*Data excerpts*.

========================================================================

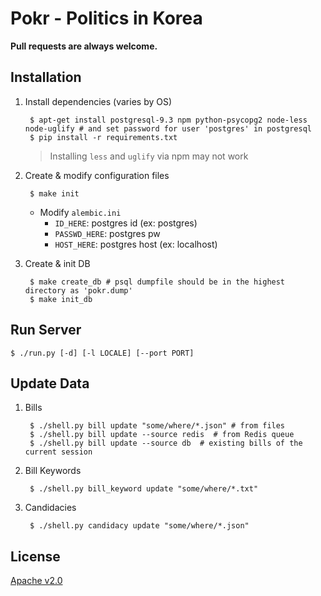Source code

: Pokr - Politics in Korea
==================================

**Pull requests are always welcome.**

## Installation

1. Install dependencies (varies by OS)

        $ apt-get install postgresql-9.3 npm python-psycopg2 node-less node-uglify # and set password for user 'postgres' in postgresql
        $ pip install -r requirements.txt

    > Installing `less` and `uglify` via npm may not work

1. Create & modify configuration files

        $ make init

    - Modify `alembic.ini`
        - `ID_HERE`: postgres id (ex: postgres)
        - `PASSWD_HERE`: postgres pw
        - `HOST_HERE`: postgres host (ex: localhost)

1. Create & init DB

        $ make create_db # psql dumpfile should be in the highest directory as 'pokr.dump'
        $ make init_db

## Run Server

    $ ./run.py [-d] [-l LOCALE] [--port PORT]

## Update Data

1. Bills

        $ ./shell.py bill update "some/where/*.json" # from files
        $ ./shell.py bill update --source redis  # from Redis queue
        $ ./shell.py bill update --source db  # existing bills of the current session

1. Bill Keywords

        $ ./shell.py bill_keyword update "some/where/*.txt"

1. Candidacies

        $ ./shell.py candidacy update "some/where/*.json"

## License
[Apache v2.0](http://www.apache.org/licenses/LICENSE-2.0.html)
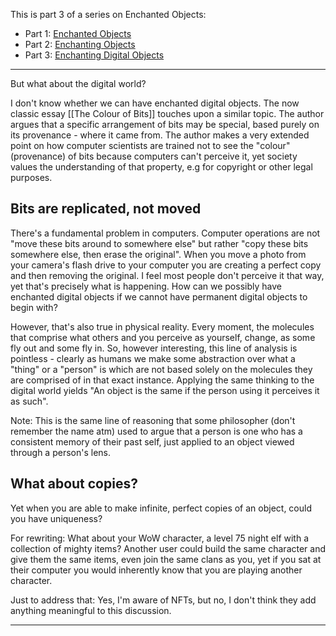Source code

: This is part 3 of a series on Enchanted Objects:
* Part 1: [Enchanted Objects](Enchanted%20Objects.md)
* Part 2: [Enchanting Objects](Enchanting%20Objects.md)
* Part 3: [Enchanting Digital Objects](Enchanting%20Digital%20Objects.md)

---

But what about the digital world?

I don't know whether we can have enchanted digital objects. The now classic essay [[The Colour of Bits]] touches upon a similar topic. The author argues that a specific arrangement of bits may be special, based purely on its provenance - where it came from. The author makes a very extended point on how computer scientists are trained not to see the "colour" (provenance) of bits because computers can't perceive it, yet society values the understanding of that property, e.g for copyright or other legal purposes.

## Bits are replicated, not moved

There's a fundamental problem in computers. Computer operations are not "move these bits around to somewhere else" but rather "copy these bits somewhere else, then erase the original". When you move a photo from your camera's flash drive to your computer you are creating a perfect copy and then removing the original. I feel most people don't perceive it that way, yet that's precisely what is happening. How can we possibly have enchanted digital objects if we cannot have permanent digital objects to begin with?

However, that's also true in physical reality. Every moment, the molecules that comprise what others and you perceive as yourself, change, as some fly out and some fly in. So, however interesting, this line of analysis is pointless - clearly as humans we make some abstraction over what a "thing" or a "person" is which are not based solely on the molecules they are comprised of in that exact instance. Applying the same thinking to the digital world yields "An object is the same if the person using it perceives it as such". 

Note: This is the same line of reasoning that some philosopher (don't remember the name atm) used to argue that a person is one who has a consistent memory of their past self, just applied to an object viewed through a person's lens.

## What about copies?

Yet when you are able to make infinite, perfect copies of an object, could you have uniqueness?




For rewriting:
What about your WoW character, a level 75 night elf with a collection of mighty items? Another user could build the same character and give them the same items, even join the same clans as you, yet if you sat at their computer you would inherently know that you are playing another character.

Just to address that: Yes, I'm aware of NFTs, but no, I don't think they add anything meaningful to this discussion.

---
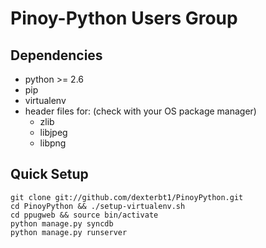 Pinoy-Python Users Group
========================

Dependencies
------------

- python >= 2.6
- pip
- virtualenv
- header files for: (check with your OS package manager)
    - zlib
    - libjpeg
    - libpng


Quick Setup
-----------

    git clone git://github.com/dexterbt1/PinoyPython.git
    cd PinoyPython && ./setup-virtualenv.sh
    cd ppugweb && source bin/activate
    python manage.py syncdb
    python manage.py runserver


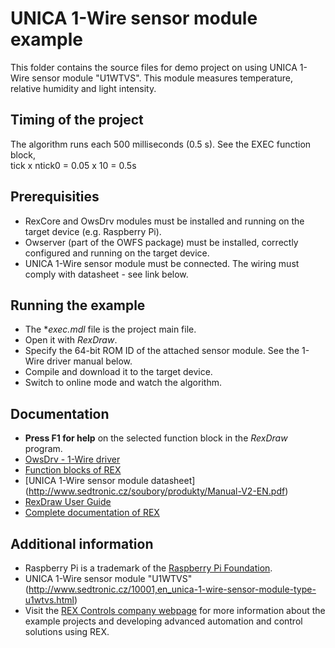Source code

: ﻿UNICA 1-Wire sensor module example 
==================================

This folder contains the source files for demo project on using UNICA 1-Wire sensor module "U1WTVS".
This module measures temperature, relative humidity and light intensity.

## Timing of the project ##
The algorithm runs each 500 milliseconds (0.5 s). See the EXEC function block,  
tick x ntick0 = 0.05 x 10 = 0.5s 

## Prerequisities ##
- RexCore and OwsDrv modules must be installed and running on the target 
  device (e.g. Raspberry Pi).
- Owserver (part of the OWFS package) must be installed, correctly configured 
  and running on the target device.
- UNICA 1-Wire sensor module must be connected. The wiring must comply with datasheet - see link below. 

## Running the example ##
- The **exec.mdl* file is the project main file.
- Open it with *RexDraw*.
- Specify the 64-bit ROM ID of the attached sensor module. See the 1-Wire 
  driver manual below.
- Compile and download it to the target device.
- Switch to online mode and watch the algorithm.

## Documentation ##
- **Press F1 for help** on the selected function block in the *RexDraw* program.
- [OwsDrv - 1-Wire driver](https://www.rexcontrols.com/media/2.50.4/doc/ENGLISH/MANUALS/OwsDrv/OwsDrv_ENG.html)
- [Function blocks of REX](https://www.rexcontrols.com/media/2.50.4/doc/ENGLISH/MANUALS/BRef/BRef_ENG.html)
- [UNICA 1-Wire sensor module datasheet] (http://www.sedtronic.cz/soubory/produkty/Manual-V2-EN.pdf)
- [RexDraw User Guide](https://www.rexcontrols.com/media/2.50.4/doc/ENGLISH/MANUALS/RexDraw/RexDraw_ENG.html)
- [Complete documentation of REX](http://www.rexcontrols.com/documentation-and-support)

## Additional information ##
- Raspberry Pi is a trademark of the [Raspberry Pi Foundation](http://www.raspberrypi.org).
- UNICA 1-Wire sensor module "U1WTVS" (http://www.sedtronic.cz/10001,en_unica-1-wire-sensor-module-type-u1wtvs.html)
- Visit the [REX Controls company webpage](http://www.rexcontrols.com) 
for more information about the example projects and developing advanced 
automation and control solutions using REX.

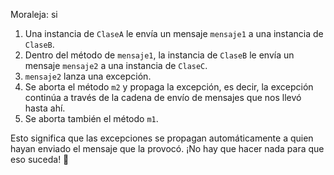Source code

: Moraleja: si 

1. Una instancia de `ClaseA` le envía un mensaje `mensaje1` a una instancia de `ClaseB`.
2. Dentro del método de `mensaje1`, la instancia de `ClaseB` le envía un mensaje `mensaje2` a una instancia de `ClaseC`.
3. `mensaje2` lanza una excepción.
4. Se aborta el método `m2` y propaga la excepción, es decir, la excepción continúa a través de la cadena de envío de mensajes que nos llevó hasta ahí.
5. Se aborta también el método `m1`.

Esto significa que las excepciones se propagan automáticamente a quien hayan enviado el mensaje que la provocó. ¡No hay que hacer nada para que eso suceda! :clap: 
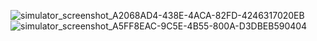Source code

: ![simulator_screenshot_A2068AD4-438E-4ACA-82FD-4246317020EB](https://user-images.githubusercontent.com/37657822/160812509-4d909b60-ffdd-4c47-8dd3-b7fd4d6fb6c7.png)
![simulator_screenshot_A5FF8EAC-9C5E-4B55-800A-D3DBEB590404](https://user-images.githubusercontent.com/37657822/160812552-be5661fa-30ab-43d2-88e8-b7c88391ea4b.png)
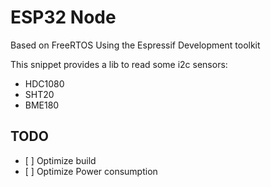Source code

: # ESP32 Node

Based on FreeRTOS Using the Espressif Development toolkit

This snippet provides a lib to read some i2c sensors:
- HDC1080
- SHT20
- BME180


## TODO
- [ ] Optimize build
- [ ] Optimize Power consumption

========================================================================

*Work instruction*. Using the data above, count every line that contains the word "aborta", then give the count and nothing more.

*Expected answer*. 2